A flexible CRISPRko library to fit any workflow

Revvity scientists have developed a whole-genome CRISPR knockout library that enables the use of four, six, or eight guides, depending on the biological question being addressed and the modality being used for the screen. For example, eight guides could be used to find genes that, when knocked out, result in sensitivity to a new drug in cancer cell lines in culture (a dropout screen), whereas a four-guide library might be best placed for in vivo CDX-based CRISPR screens where there is a need to keep the library small. This flexibility enables researchers to tailor their screening approach to meet specific project requirements, striking a balance between depth of coverage and practical considerations.

A proof-of-principle screen

To test the utility of this new CRISPRko library, Revvity's preclinical services team conducted a whole genome drug-gene interaction screen in the HT29 cancer cell line using the PARP inhibitor, olaparib. As reported in The CRISPR Journal (Blanck, M. et al. 2020), the screen successfully identified genes that, when knocked out, either increased or decreased sensitivity to the drug compared with DMSO-treated control cells. This demonstrated the library's effectiveness in identifying potential resistance mechanisms and synthetic lethal interactions.

Triaging hits with cell panel screening

So far, so good, but how best to triage this list?

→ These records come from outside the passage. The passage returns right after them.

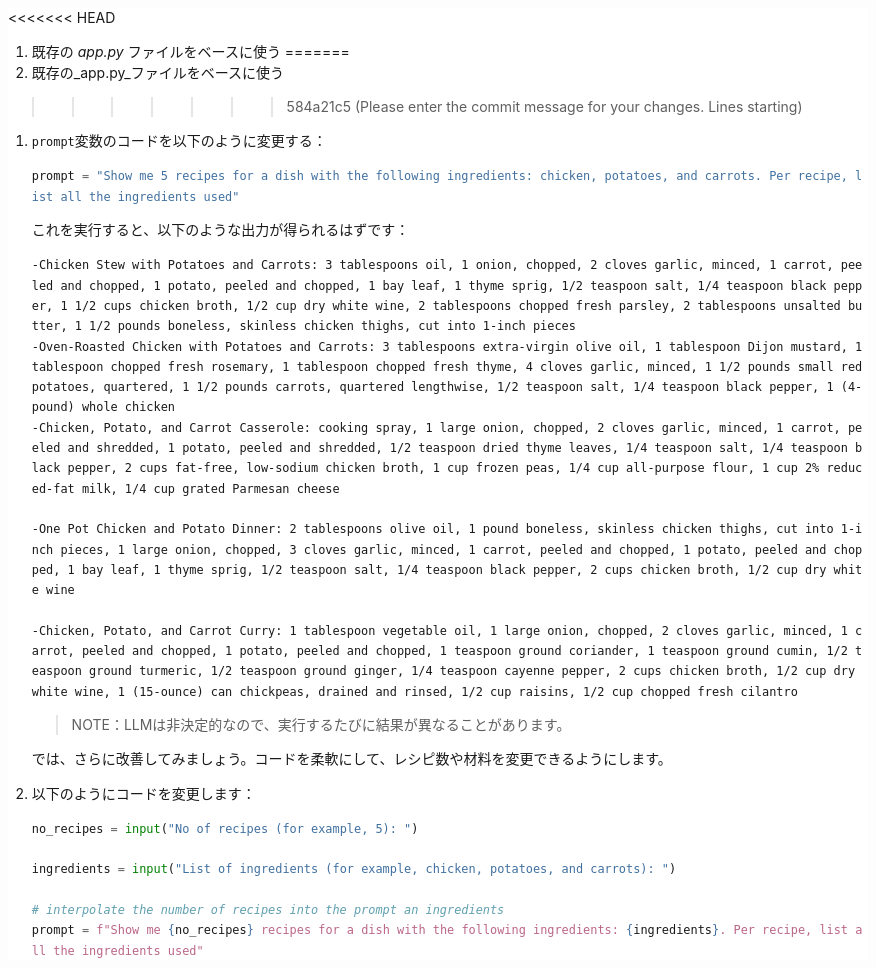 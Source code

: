 <<<<<<< HEAD
1. 既存の _app.py_ ファイルをベースに使う
=======
1. 既存の_app.py_ファイルをベースに使う
>>>>>>> 584a21c5 (Please enter the commit message for your changes. Lines starting)
1. `prompt`変数のコードを以下のように変更する：

   ```python
   prompt = "Show me 5 recipes for a dish with the following ingredients: chicken, potatoes, and carrots. Per recipe, list all the ingredients used"
   ```

   これを実行すると、以下のような出力が得られるはずです：

   ```output
   -Chicken Stew with Potatoes and Carrots: 3 tablespoons oil, 1 onion, chopped, 2 cloves garlic, minced, 1 carrot, peeled and chopped, 1 potato, peeled and chopped, 1 bay leaf, 1 thyme sprig, 1/2 teaspoon salt, 1/4 teaspoon black pepper, 1 1/2 cups chicken broth, 1/2 cup dry white wine, 2 tablespoons chopped fresh parsley, 2 tablespoons unsalted butter, 1 1/2 pounds boneless, skinless chicken thighs, cut into 1-inch pieces
   -Oven-Roasted Chicken with Potatoes and Carrots: 3 tablespoons extra-virgin olive oil, 1 tablespoon Dijon mustard, 1 tablespoon chopped fresh rosemary, 1 tablespoon chopped fresh thyme, 4 cloves garlic, minced, 1 1/2 pounds small red potatoes, quartered, 1 1/2 pounds carrots, quartered lengthwise, 1/2 teaspoon salt, 1/4 teaspoon black pepper, 1 (4-pound) whole chicken
   -Chicken, Potato, and Carrot Casserole: cooking spray, 1 large onion, chopped, 2 cloves garlic, minced, 1 carrot, peeled and shredded, 1 potato, peeled and shredded, 1/2 teaspoon dried thyme leaves, 1/4 teaspoon salt, 1/4 teaspoon black pepper, 2 cups fat-free, low-sodium chicken broth, 1 cup frozen peas, 1/4 cup all-purpose flour, 1 cup 2% reduced-fat milk, 1/4 cup grated Parmesan cheese

   -One Pot Chicken and Potato Dinner: 2 tablespoons olive oil, 1 pound boneless, skinless chicken thighs, cut into 1-inch pieces, 1 large onion, chopped, 3 cloves garlic, minced, 1 carrot, peeled and chopped, 1 potato, peeled and chopped, 1 bay leaf, 1 thyme sprig, 1/2 teaspoon salt, 1/4 teaspoon black pepper, 2 cups chicken broth, 1/2 cup dry white wine

   -Chicken, Potato, and Carrot Curry: 1 tablespoon vegetable oil, 1 large onion, chopped, 2 cloves garlic, minced, 1 carrot, peeled and chopped, 1 potato, peeled and chopped, 1 teaspoon ground coriander, 1 teaspoon ground cumin, 1/2 teaspoon ground turmeric, 1/2 teaspoon ground ginger, 1/4 teaspoon cayenne pepper, 2 cups chicken broth, 1/2 cup dry white wine, 1 (15-ounce) can chickpeas, drained and rinsed, 1/2 cup raisins, 1/2 cup chopped fresh cilantro
   ```

   > NOTE：LLMは非決定的なので、実行するたびに結果が異なることがあります。

   では、さらに改善してみましょう。コードを柔軟にして、レシピ数や材料を変更できるようにします。

1. 以下のようにコードを変更します：

   ```python
   no_recipes = input("No of recipes (for example, 5): ")

   ingredients = input("List of ingredients (for example, chicken, potatoes, and carrots): ")

   # interpolate the number of recipes into the prompt an ingredients
   prompt = f"Show me {no_recipes} recipes for a dish with the following ingredients: {ingredients}. Per recipe, list all the ingredients used"
   ```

Large cell panel screens, which utilize many cancer cell lines representing various cancer types, can also be informative in identifying sensitivity and resistance mechanisms. Revvity scientists tested olaparib and an additional PARP inhibitor (talazoparib) across a panel of more than 300 cancer cell lines. Using these data, along with drug response and CRISPR screen data from the DepMap portal, a set of genes influencing sensitivity and resistance to these drugs was also compiled.

Substantial "Hit" overlap with complementary methods

The genes influencing sensitivity and resistance to olaparib and talazoparib in the cell panel screen had substantial overlap with the genes identified in the CRISPR screen. Genes involved in DNA damage response, cell survival, and cell division pathways were heavily involved. A combination drug screen using clinical-grade compounds was used to initially validate some of the genes whose loss appears to increase sensitivity to olaparib. Drug-mediated inhibition of proteins involved in DNA damage, such as ATM, ATR, CHK1, and CHK2, as well as proteins involved in cell survival, such as BCL-XL, and proteins involved in cell division, such as WEE1, all increased sensitivity to olaparib.

Integrated platform offers more disease-relevant information

Assessing overall concordance between Revvity's CRISPRko screen in HT29 cells and similar CRISPRko screens published in other cell types using olaparib shows that agreement between CRISPR screens carried out in different labs is substantially greater than that observed in RNA interference screens. However, differences between cell lines are still evident, indicating that robust conclusions from drug-gene interaction screens are best made from screens conducted across diverse genetic and lineage backgrounds to better describe the effects of the drug-gene interaction.

Conclusion

This integrated approach can be achieved with Revvity's fully integrated, pooled CRISPRko and high-throughput cell panel screening platform. The orthogonal approach of cell panel screening provides rapid initial validation of selective hits in high throughput, enabling targets to be considered in terms of their tractability in the clinic. These data also illustrate how CRISPR screens and high-throughput cell panel screens can be used to rapidly validate new, disease-relevant genetic interactions.